The hon. Member for Argyll and Bute (Brendan O’Hara) mentioned the two different contracts for PPE Medpro, and it is important to be clear that one of those contracts was delivered—the PPE was delivered and that was fine—and one did not, and that is the one we are taking enforcement action on. With all these contracts, we are just as keen as everybody else to make sure that we get good value for money for taxpayers and we enforce whenever things have not been delivered.
The hon. Member for Blaenau Gwent (Nick Smith) called for the publication of details of companies that were in the high-priority group and then got contracts, which is something that happened in November 2021. I slightly disagree with one point that the hon. Member for Bradford West (Naz Shah) made: the argument that we should not have had any contracts with firms that had not previously been PPE suppliers. Of course lots of new firms were coming into the market, and part of our drive to get more UK supply relied on that very point.
I am just going to complete my tour of people’s contributions.
The hon. Member for Brent Central (Dawn Butler) said that we should donate and reuse PPE, and I am pleased to tell her that that is precisely what we are doing. The hon. Member for Edinburgh West (Christine Jardine) said that we are in the middle of a major cost of living issue, and she is absolutely correct. That is why we are spending £55 billion on energy support, why we have the £900 payment for 8 million poorer households and why we are raising the national living wage to a record level—that is worth about £1,600 for a full-time worker.
The hon. Members for Blackburn (Kate Hollern) and for Llanelli (Dame Nia Griffith)—
There are so many questions that I do not know who to give way to, but I think I should start with the hon. Member for Blaenau Gwent.
I thank the Minister for giving way. He attributed comments to me that I did not make, and I just want to put that on the record. I do have a question for him: does he accept that excessive profits have been made on the back of some of these PPE contracts?
I am about to explain the due process that we went through and the incredibly forensic work that our civil servants did. Just to be clear—again, for the benefit of the House—Ministers did not make decisions on contracts. Officials, as usual, made the decisions on contracts. I will talk more about the process that we went through in the very short time that we have remaining.
During the dark days of the pandemic, we had a collective approach that saw hundreds of millions of life-saving vaccine doses delivered, the largest testing infrastructure in Europe established from a standing start and the distribution of tens of millions of items of PPE. It was a uniquely complex challenge even in normal times, but a particular challenge when the entire world was trying to get these goods. [Interruption.] Opposition Members might want to have the courtesy to listen to the answers of the questions that they have asked—a strange approach.

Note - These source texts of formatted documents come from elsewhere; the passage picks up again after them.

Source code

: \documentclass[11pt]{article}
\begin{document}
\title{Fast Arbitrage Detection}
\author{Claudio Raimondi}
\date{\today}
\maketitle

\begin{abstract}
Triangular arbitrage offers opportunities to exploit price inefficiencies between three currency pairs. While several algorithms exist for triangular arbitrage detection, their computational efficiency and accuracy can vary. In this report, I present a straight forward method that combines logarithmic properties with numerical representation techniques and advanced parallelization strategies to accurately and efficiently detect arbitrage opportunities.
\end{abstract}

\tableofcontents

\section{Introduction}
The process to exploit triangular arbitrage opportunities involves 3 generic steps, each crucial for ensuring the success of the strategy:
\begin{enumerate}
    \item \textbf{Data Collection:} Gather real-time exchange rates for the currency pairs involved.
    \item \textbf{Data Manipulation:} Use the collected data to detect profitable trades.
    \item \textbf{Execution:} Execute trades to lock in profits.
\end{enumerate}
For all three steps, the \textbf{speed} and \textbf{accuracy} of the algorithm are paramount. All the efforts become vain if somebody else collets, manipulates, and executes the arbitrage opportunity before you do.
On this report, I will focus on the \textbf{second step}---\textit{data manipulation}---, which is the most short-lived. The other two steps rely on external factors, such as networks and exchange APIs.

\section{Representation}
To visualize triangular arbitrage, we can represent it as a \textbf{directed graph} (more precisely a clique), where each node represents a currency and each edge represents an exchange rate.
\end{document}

We delivered 20 billion items to the frontline and to our broader workforce—we are still in fact delivering 5 million items a months. That was enough to deliver a response to a worst-case scenario, which, fortunately, did not emerge. That is why we have that 20% excess stock that I mentioned earlier. It is simply not the case, as one hon. Member mentioned, that we had five times too much PPE. However, let us remember the context. It was the former Leader of the Opposition, the right hon. Member for Islington North (Jeremy Corbyn), who said that it was a “matter of safety” and of patients’ safety. We agreed, which is why we acted. It was the shadow Health Secretary who said:
“Our NHS and social care staff deserve the very best protective clothing…and they urgently need…it.”
We agreed. It was the current shadow Chancellor who called for a
“national effort which leaves no stone unturned”.